● Task details:
In your answer, repeat each line of the data exactly.

───── The input

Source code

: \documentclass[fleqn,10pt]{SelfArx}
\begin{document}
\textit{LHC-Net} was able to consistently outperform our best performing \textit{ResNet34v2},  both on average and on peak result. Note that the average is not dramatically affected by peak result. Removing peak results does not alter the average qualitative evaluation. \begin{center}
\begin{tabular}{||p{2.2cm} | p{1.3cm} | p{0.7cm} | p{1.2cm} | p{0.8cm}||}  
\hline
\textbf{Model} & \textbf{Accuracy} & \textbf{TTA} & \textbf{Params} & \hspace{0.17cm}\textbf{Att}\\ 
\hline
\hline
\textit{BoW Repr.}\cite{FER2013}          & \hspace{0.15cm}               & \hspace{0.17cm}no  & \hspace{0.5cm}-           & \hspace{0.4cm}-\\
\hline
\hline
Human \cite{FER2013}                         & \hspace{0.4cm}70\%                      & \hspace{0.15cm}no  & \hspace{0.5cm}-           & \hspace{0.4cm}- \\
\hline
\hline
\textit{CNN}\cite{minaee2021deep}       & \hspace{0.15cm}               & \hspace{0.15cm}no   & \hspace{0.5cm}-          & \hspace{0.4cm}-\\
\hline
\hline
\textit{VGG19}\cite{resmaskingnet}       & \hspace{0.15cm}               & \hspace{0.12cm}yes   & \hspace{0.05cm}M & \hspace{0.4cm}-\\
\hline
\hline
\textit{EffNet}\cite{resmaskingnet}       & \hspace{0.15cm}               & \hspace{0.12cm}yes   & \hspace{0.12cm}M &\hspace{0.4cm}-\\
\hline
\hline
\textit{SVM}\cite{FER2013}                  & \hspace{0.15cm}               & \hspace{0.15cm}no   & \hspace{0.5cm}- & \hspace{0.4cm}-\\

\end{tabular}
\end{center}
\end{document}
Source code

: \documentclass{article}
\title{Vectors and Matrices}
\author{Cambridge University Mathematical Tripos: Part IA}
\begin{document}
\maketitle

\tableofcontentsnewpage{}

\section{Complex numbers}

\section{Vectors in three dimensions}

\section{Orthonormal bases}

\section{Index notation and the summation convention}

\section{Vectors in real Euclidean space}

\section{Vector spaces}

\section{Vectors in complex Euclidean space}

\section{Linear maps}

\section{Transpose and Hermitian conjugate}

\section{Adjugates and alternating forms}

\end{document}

──────────

● The completed task:
Source code

: \documentclass[fleqn,10pt]{SelfArx}
\begin{document}
\textit{LHC-Net} was able to consistently outperform our best performing \textit{ResNet34v2},  both on average and on peak result. Note that the average is not dramatically affected by peak result. Removing peak results does not alter the average qualitative evaluation. \begin{center}
\begin{tabular}{||p{2.2cm} | p{1.3cm} | p{0.7cm} | p{1.2cm} | p{0.8cm}||}  
\hline
\textbf{Model} & \textbf{Accuracy} & \textbf{TTA} & \textbf{Params} & \hspace{0.17cm}\textbf{Att}\\ 
\hline
\hline
\textit{BoW Repr.}\cite{FER2013}          & \hspace{0.15cm}               & \hspace{0.17cm}no  & \hspace{0.5cm}-           & \hspace{0.4cm}-\\
\hline
\hline
Human \cite{FER2013}                         & \hspace{0.4cm}70\%                      & \hspace{0.15cm}no  & \hspace{0.5cm}-           & \hspace{0.4cm}- \\
\hline
\hline
\textit{CNN}\cite{minaee2021deep}       & \hspace{0.15cm}               & \hspace{0.15cm}no   & \hspace{0.5cm}-          & \hspace{0.4cm}-\\
\hline
\hline
\textit{VGG19}\cite{resmaskingnet}       & \hspace{0.15cm}               & \hspace{0.12cm}yes   & \hspace{0.05cm}M & \hspace{0.4cm}-\\
\hline
\hline
\textit{EffNet}\cite{resmaskingnet}       & \hspace{0.15cm}               & \hspace{0.12cm}yes   & \hspace{0.12cm}M &\hspace{0.4cm}-\\
\hline
\hline
\textit{SVM}\cite{FER2013}                  & \hspace{0.15cm}               & \hspace{0.15cm}no   & \hspace{0.5cm}- & \hspace{0.4cm}-\\

\end{tabular}
\end{center}
\end{document}
Source code

: \documentclass{article}
\title{Vectors and Matrices}
\author{Cambridge University Mathematical Tripos: Part IA}
\begin{document}
\maketitle

\tableofcontentsnewpage{}

\section{Complex numbers}

\section{Vectors in three dimensions}

\section{Orthonormal bases}

\section{Index notation and the summation convention}

\section{Vectors in real Euclidean space}

\section{Vector spaces}

\section{Vectors in complex Euclidean space}

\section{Linear maps}

\section{Transpose and Hermitian conjugate}

\section{Adjugates and alternating forms}

\end{document}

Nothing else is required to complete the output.